§ **PROBLEM REQUIREMENTS**:
Search the records below for the string "solution" and copy each line where it turns up.

§ **EXCERPTED RECORDS**:
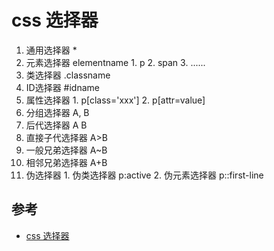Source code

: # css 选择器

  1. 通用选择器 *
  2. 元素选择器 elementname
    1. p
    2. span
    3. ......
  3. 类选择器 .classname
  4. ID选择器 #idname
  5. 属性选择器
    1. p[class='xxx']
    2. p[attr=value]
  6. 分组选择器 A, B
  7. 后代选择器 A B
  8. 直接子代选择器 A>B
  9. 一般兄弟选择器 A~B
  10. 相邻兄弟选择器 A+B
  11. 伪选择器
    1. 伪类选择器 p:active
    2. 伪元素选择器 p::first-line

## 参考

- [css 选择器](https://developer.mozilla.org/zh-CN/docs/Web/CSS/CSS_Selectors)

...

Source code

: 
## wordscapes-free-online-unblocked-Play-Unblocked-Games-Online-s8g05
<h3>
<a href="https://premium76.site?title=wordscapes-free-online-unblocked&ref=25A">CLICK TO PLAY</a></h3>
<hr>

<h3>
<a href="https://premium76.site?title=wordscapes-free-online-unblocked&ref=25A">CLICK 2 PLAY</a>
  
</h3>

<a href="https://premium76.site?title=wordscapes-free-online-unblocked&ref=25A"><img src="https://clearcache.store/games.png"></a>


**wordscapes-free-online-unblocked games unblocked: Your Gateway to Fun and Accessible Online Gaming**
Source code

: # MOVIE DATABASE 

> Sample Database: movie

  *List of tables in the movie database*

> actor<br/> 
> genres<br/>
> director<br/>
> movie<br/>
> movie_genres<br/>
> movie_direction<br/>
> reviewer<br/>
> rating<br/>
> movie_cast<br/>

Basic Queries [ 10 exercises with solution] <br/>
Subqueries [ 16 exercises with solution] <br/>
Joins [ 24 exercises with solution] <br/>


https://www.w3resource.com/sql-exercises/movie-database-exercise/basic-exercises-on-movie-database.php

§ **THE ANSWER**:
Basic Queries [ 10 exercises with solution] <br/>
Subqueries [ 16 exercises with solution] <br/>
Joins [ 24 exercises with solution] <br/>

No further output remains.